*Work instructions*. Return only those lines of the listing in which "array" appears.

*Source material*.
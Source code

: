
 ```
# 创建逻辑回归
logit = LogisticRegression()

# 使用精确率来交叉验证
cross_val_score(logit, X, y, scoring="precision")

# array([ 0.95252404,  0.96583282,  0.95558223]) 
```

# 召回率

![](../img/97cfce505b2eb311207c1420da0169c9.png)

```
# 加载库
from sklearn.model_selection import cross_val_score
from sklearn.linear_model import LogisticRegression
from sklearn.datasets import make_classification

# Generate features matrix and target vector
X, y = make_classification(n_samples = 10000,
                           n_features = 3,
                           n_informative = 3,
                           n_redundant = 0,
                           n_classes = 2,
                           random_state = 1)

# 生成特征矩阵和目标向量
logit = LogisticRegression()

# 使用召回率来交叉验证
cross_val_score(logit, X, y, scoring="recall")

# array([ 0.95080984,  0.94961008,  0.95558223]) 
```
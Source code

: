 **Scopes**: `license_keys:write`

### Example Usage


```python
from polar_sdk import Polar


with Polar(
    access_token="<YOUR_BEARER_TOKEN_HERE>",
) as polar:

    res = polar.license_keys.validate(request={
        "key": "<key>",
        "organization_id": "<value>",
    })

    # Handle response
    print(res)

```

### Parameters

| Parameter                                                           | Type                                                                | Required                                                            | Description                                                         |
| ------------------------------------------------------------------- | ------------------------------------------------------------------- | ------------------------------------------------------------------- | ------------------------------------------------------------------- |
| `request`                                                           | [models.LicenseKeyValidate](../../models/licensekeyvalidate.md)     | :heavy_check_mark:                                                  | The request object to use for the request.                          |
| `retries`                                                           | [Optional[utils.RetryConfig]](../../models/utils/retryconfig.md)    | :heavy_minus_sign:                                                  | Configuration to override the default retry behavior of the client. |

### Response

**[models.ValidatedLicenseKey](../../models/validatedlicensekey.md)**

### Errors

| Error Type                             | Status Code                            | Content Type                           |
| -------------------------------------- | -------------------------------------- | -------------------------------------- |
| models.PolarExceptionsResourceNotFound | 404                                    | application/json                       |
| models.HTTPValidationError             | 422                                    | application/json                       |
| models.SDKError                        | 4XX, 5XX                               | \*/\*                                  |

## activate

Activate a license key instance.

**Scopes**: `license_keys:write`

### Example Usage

*Task answer*.
# array([ 0.95252404,  0.96583282,  0.95558223]) 
# array([ 0.95080984,  0.94961008,  0.95558223]) 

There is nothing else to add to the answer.